Salonda bulunan Estelle, Ashe ve Isaac, Koruyucu Tanrıçaları Astrid’e şaşkınlıkla baktılar çünkü onun ortaya çıkacağını hiç düşünmemişlerdi.
“Oğlum, onu ikna etmek için elimden gelenin en iyisini yaptım ve işte burada,” dedi Gazap Tanrıçası Lyssa, Altar’ın dibinde dururken. “Ne kadar direndiğini görmeliydin. Neyse ki ona biraz akıl verdik ve onu Elysian Çayırlarından buraya sürükledik. Onu mutlu etsen iyi olur, yoksa…”
Gazap Tanrıçası, Yarım Elf’e şeytani bir gülümsemeyle karşılık vererek onun da gülümsemesini sağladı.
“Teşekkürler, Ekselansları,” diye yanıtladı William. “Sana güvenebileceğimi biliyordum.”
Yarım Elf daha sonra elini bu önemli günü onunla paylaşmaya gelen güzel Elf’e doğru uzattı.
Celine isteksizce elini uzattı ve William’ın diğer gelinlerinin yan yana durduğu Altar’a doğru çekilmesine izin verdi.
Yeraltı Dünyasından ayrılmadan önce William, Thanatos’tan şu anda Elysian Fields’da Celine ile birlikte olan Lyssa’ya bir mesaj iletmesini istedi.
Öfkeli Tanrıça’nın kızının böylesine büyük bir fırsatı kaçırmasına izin vermeyeceğini biliyordu, bu yüzden Celine’i Yeraltı Dünyası’ndan ayrıldıktan bir ay sonra düğününe gelini olarak gelmeye ikna etmesini söylemeyi ihmal etmedi.

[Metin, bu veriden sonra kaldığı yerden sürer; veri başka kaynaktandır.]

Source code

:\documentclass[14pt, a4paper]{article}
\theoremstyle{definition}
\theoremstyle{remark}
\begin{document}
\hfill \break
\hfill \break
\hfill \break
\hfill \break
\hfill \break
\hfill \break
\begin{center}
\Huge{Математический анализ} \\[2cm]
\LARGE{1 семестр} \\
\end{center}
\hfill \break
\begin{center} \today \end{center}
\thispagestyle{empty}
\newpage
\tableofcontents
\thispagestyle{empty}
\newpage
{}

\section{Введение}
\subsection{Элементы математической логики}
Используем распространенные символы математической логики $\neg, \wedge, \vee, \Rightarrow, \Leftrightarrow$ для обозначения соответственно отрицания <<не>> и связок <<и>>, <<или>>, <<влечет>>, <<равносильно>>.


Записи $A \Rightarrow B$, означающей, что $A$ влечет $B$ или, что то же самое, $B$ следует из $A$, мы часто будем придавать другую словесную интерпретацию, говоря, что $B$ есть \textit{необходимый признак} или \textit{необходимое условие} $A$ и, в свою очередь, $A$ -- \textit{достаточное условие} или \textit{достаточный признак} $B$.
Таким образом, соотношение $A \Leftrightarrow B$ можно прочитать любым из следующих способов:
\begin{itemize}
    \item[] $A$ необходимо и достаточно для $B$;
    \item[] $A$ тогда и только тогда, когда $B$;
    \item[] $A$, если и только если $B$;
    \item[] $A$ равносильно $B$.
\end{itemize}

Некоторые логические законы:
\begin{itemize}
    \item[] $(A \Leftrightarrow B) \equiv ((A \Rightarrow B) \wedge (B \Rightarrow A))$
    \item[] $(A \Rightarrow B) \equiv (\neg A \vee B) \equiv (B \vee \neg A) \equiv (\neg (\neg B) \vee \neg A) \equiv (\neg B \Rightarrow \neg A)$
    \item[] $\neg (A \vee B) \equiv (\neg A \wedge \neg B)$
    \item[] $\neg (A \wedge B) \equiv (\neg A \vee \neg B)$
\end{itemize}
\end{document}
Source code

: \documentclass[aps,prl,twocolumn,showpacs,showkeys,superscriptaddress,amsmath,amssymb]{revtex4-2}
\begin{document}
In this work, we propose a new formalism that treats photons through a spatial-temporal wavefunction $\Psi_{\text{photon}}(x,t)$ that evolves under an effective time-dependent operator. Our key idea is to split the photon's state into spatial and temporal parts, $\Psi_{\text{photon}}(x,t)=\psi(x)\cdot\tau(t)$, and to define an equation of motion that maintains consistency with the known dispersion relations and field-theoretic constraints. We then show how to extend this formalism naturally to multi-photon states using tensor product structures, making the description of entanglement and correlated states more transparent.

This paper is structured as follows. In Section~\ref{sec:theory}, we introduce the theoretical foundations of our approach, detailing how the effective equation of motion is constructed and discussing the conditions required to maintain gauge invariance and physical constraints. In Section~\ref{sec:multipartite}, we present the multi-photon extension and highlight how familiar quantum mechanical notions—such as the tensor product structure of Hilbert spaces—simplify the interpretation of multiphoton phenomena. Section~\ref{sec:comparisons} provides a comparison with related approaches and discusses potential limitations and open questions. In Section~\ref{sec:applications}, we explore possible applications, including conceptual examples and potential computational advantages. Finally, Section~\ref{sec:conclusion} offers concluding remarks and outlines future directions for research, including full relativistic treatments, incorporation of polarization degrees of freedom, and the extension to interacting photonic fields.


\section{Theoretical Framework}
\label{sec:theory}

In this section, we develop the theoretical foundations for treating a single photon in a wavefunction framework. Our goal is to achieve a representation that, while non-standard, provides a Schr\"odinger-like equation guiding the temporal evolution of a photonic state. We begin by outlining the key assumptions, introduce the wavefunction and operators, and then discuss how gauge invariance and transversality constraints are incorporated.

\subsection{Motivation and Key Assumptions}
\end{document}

“Mutlu olmak için seninle evlenmeme gerek olmadığını biliyorsun,” dedi Celine sunakta dururken usulca. “Ama Leydi Lyssa çok ısrarcı olduğu için, beni zorla sürüklemesin diye buna uymaya karar verdim.”
William, Celine’in şikayetini duyduktan sonra kıkırdadı. Buna rağmen, çocuğunu doğuran Elf’in de resmen karısı olarak ilan edilmek istediğini ve bunun bu amaca ulaşmak için bir adım olduğunu içten içe biliyordu.
Freya bu sahneyi gördükten sonra gülümsedi.
Artık William’ın tüm gelinleri nihayet hazır olduğuna göre, bir kez daha törenine devam etti ve bu kez, geri kalanlara binlerce yıldır beklediği özel günü mahvetmelerine bile fırsat vermeden doğrudan yemin etmeye gitti.